Impact on foreign flows and Indian currency
The addition of Indian bonds to the Bloomberg EM index is likely to boost foreign investment in Indian sovereign bonds. Consequently, index funds following the Bloomberg Bond Index will adjust their portfolios to accommodate Indian sovereign bonds. This amounts to an estimated $10-15 billion directed toward Indian government's treasuries, as per IDFC First Bank. The increased foreign fund inflows are generally positive for the Indian currency since investors will need to exchange their local currency or dollars into rupees.

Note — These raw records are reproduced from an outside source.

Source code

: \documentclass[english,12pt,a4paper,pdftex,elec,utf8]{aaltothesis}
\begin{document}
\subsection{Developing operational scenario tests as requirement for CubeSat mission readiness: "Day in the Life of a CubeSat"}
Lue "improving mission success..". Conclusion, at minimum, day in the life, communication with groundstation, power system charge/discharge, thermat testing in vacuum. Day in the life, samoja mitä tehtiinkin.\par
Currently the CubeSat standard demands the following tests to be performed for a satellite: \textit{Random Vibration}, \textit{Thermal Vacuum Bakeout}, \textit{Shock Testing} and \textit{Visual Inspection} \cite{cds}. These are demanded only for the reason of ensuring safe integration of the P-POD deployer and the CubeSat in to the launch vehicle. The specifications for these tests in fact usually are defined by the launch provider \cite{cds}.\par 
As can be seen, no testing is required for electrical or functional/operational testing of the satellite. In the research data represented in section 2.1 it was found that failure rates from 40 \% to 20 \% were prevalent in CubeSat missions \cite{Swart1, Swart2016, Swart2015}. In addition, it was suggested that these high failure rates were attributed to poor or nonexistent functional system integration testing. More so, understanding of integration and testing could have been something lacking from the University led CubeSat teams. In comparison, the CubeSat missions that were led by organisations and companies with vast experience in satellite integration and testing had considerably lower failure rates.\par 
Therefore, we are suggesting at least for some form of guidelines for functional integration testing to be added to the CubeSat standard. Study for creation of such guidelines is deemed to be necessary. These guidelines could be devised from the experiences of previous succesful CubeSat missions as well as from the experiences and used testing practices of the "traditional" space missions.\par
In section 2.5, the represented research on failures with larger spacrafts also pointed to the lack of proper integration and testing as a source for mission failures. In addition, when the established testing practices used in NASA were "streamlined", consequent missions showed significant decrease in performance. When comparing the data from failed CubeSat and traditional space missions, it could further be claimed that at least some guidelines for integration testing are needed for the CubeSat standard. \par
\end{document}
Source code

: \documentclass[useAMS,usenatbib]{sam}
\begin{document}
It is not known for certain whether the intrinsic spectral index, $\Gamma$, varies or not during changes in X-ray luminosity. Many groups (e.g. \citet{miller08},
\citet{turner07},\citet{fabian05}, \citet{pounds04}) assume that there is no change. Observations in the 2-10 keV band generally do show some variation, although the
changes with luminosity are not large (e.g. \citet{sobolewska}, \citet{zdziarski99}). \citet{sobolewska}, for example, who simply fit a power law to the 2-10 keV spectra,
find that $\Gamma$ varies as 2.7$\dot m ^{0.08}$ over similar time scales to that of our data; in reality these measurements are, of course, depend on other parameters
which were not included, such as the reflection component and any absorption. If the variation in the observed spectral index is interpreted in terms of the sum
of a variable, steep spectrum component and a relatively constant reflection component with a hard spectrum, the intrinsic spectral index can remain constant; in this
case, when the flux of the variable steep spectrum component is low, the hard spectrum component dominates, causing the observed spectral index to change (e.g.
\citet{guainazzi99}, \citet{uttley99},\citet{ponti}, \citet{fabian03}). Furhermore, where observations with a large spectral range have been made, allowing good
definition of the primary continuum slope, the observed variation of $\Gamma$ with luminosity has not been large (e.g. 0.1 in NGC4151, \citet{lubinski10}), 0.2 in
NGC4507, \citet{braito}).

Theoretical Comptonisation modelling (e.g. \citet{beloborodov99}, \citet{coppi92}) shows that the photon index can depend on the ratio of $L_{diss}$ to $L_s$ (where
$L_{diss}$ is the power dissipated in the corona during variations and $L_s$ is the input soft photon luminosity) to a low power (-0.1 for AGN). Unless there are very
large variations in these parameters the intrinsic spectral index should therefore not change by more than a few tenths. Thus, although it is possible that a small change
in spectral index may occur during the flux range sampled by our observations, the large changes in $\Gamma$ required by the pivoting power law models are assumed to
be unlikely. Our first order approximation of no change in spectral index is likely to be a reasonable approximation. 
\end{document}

Access to global capital and cost of funds
Although India's bonds joining global indices may attract investors seeking portfolio diversification, they might not make global capital more accessible for corporate borrowers or lower borrowing costs. A ratings upgrade for India would be needed to benefit the companies because they would be seen as more credit-worthy. However, with Indian bonds joining Bloomberg EM index, the additional funds could result in a cap on government's treasury yields. That means yields won't increase if government borrowing or local credit demand rises.
Managing rupee appreciation
With anticipated foreign inflows of $30-45 billion over FY25, there could be concerns about rupee appreciation making imports costly and causing inflation. However, forex experts are of the opinion that this issue is manageable. The RBI has been regulating rupees in the range by purchasing or selling dollars in the open market, and any outflows by foreign investors due to the rise may be counterbalanced by the new fund inflows.
India's position in the Bloomberg EM local currency index
Once fully incorporated into Bloomberg EM index, India's FAR bonds will be capped at 10% weight within the index. The Indian Rupee is expected to become the third largest currency globally, after the Chinese Yuan and South Korean Won, within the Bloomberg Emerging Market Local Currency Index. As of January 31, 2024, there were 34 Indian FAR bonds with a market value of $448 billion eligible for inclusion in EM Local Currency Index and related indices.
What are government bonds?
Sovereign bonds are an instrument of debt security issued by the central bank to fund government expenditure. They are one of the safest assets to invest in as they are backed by the government and pay periodic interest payments.